In line with the methodology used in studies of avoidable mortality in developed countries after 2000, the upper age limit was 75 years [
43,
44]. In our study, the mean age of the patients was 57.4 years.
The endpoint of the presented study is death. Death in the elderly age (after age 70) is highly probable, but death in middle age (30–69 years) may not be common [
45]. It is estimated that of all deaths worldwide in 2010, 57% were avoidable. More than 27% of all deaths from chronic diseases were in those under the age of 60 and were avoidable [
46]. In 2012, as much as 68% of all deaths in the world (38 million out of 56 million deaths worldwide) occurred due to chronic non-communicable diseases. According to WHO, chronic non-communicable diseases were responsible for 90% of deaths in 2014 in Poland [
47].
It should be noted that when staff without higher education is referred to in Poland in this context, it means nurses who graduated from medical secondary schools.
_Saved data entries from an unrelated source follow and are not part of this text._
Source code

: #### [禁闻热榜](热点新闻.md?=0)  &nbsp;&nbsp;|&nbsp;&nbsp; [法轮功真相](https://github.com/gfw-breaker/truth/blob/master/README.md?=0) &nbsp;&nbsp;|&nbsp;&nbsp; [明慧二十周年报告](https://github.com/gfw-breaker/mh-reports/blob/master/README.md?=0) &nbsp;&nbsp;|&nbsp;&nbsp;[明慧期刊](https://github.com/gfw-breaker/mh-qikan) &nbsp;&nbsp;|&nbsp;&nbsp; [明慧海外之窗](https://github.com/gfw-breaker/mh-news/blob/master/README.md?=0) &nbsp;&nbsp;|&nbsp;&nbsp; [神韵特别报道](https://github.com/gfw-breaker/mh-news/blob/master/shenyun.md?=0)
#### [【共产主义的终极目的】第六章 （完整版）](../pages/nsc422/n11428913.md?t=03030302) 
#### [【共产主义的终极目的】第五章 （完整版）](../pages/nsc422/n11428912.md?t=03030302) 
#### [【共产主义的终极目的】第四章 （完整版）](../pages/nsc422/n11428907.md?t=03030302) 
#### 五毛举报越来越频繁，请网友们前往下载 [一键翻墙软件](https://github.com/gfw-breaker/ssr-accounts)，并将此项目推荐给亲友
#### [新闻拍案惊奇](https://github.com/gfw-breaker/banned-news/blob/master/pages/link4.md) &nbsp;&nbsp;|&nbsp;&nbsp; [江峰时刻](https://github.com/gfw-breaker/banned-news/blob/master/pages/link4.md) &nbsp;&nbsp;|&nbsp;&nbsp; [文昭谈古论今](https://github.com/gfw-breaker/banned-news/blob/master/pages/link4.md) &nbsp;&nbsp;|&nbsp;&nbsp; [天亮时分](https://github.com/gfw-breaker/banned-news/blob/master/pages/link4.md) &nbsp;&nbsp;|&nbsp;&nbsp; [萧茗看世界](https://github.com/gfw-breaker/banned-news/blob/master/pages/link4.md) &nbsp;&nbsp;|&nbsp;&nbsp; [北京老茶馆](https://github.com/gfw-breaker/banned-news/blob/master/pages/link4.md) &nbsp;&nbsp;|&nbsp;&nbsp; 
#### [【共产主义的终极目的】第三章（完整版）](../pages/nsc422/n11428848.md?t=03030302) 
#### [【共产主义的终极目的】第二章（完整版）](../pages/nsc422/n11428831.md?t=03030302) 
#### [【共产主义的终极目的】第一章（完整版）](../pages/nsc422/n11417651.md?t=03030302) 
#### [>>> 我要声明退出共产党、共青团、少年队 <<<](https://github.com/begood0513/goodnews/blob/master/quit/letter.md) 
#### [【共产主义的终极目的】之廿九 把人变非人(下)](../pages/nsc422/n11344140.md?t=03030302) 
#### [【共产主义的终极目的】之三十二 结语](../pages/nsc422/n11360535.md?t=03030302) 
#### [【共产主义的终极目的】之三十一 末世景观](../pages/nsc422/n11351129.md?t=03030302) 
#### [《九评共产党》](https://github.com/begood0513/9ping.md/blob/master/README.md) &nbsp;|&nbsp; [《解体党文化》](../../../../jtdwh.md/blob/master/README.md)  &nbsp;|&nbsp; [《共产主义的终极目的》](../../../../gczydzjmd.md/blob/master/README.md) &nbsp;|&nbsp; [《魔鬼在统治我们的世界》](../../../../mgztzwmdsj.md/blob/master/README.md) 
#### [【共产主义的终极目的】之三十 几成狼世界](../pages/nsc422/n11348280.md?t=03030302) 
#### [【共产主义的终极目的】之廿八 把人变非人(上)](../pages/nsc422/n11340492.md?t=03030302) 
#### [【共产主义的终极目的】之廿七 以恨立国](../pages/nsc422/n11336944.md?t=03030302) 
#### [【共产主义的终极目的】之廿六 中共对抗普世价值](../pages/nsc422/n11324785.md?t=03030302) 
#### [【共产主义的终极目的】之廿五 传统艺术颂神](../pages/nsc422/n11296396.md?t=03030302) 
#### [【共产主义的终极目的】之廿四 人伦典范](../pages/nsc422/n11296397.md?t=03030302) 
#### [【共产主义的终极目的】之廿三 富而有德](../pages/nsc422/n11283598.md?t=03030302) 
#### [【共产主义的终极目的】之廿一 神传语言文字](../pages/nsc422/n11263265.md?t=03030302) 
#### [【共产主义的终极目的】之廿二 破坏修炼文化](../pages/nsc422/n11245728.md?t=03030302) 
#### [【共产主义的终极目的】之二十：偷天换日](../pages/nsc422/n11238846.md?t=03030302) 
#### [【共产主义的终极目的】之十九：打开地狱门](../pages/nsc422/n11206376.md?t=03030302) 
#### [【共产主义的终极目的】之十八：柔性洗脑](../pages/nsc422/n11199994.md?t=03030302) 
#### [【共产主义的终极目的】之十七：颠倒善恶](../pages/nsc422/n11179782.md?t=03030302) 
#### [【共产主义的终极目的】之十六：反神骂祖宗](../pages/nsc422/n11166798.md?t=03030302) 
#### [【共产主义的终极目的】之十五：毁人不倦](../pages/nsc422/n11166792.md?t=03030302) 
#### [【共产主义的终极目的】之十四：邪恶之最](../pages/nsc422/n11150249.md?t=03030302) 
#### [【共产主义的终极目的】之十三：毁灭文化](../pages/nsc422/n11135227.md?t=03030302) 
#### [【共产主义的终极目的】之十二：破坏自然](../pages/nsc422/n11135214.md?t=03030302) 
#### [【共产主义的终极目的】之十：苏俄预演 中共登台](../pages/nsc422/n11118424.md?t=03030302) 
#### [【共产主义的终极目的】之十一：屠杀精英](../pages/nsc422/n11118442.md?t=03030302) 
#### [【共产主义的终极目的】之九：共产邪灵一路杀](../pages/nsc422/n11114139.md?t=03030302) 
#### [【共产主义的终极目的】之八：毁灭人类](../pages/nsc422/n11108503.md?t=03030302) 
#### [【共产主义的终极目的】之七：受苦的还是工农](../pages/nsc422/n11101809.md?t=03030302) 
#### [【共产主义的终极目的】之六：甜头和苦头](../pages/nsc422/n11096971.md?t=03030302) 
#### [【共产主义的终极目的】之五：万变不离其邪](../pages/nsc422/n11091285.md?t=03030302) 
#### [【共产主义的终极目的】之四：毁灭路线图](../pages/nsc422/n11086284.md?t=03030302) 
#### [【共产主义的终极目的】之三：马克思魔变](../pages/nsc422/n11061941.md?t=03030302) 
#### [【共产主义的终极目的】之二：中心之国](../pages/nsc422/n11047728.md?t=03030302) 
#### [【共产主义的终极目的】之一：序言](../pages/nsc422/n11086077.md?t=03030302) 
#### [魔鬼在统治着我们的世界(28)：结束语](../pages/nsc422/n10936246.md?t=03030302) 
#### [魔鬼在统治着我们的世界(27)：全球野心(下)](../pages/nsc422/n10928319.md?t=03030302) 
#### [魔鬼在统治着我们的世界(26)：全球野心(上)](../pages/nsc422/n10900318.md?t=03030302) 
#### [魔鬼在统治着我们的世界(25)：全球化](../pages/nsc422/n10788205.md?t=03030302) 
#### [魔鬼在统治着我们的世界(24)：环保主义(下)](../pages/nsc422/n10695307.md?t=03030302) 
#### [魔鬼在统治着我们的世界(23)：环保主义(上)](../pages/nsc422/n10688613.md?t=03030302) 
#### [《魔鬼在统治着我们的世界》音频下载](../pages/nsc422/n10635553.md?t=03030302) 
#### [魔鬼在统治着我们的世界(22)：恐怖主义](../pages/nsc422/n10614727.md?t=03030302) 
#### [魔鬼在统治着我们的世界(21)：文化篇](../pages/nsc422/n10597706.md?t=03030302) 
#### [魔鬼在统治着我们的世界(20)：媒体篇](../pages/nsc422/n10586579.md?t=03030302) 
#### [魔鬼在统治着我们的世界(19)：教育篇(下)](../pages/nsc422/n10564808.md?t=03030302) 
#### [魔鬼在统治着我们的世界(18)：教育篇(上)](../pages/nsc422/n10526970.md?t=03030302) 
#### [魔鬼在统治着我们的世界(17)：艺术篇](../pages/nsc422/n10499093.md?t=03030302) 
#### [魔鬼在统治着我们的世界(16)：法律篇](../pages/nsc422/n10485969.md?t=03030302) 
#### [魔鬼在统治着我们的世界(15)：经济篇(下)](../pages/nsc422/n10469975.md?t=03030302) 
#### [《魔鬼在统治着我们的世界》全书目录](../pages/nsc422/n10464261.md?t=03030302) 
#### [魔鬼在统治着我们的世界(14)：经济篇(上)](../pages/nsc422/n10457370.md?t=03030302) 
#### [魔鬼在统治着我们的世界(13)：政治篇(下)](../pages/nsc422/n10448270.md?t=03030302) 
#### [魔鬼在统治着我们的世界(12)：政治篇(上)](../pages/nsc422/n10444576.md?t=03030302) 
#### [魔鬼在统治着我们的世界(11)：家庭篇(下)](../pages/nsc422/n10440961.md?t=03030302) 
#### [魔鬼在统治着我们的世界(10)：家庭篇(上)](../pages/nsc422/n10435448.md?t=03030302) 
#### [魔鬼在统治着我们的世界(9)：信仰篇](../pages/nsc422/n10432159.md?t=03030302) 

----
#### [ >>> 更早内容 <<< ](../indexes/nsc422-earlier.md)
In Poland, such secondary schools stopped enrolling new students in 1991, which means that the last nurses who graduated from those schools will be in the system for at least 9 years before they retire. In addition, the system at that time made it possible to obtain a license without a taking the final high school examination, which is otherwise a mandatory condition for applying to a university. Then, in 2005, special ‘bridging’ college programmes were designed that were dedicated for nurses who could thus complete their education and obtain a bachelor’s degree [
48]. Almost 50,000 nurses completed those programmes. Initially, the nurses who enrolled had to pay tuition. Then, from 2008 to 2015 those programmes were offered as part of an EU project, and they were free of charge for students [
49].
Some nurses could not undertake the bridging programmes as they had not taken and passed the final secondary school examination. As of 2005 in Poland, nurses are educated only as part of higher education at accredited universities. Due to the insufficient number of nurses on the labour market, politicians are revisiting the idea of restoring nursing education in medical secondary schools [
50].
Evidence suggests that increasing nursing staffing and/or changing the required educational attainment have a positive effect on patient outcomes, but this effect comes at a cost [
10,
12]. It is up to the payer to determine whether this cost is acceptable or not. It may be unprofitable from the hospital’s perspective but profitable from the social perspective because upgrading the qualifications of nurses can be more cost-effective than additional NHPPD.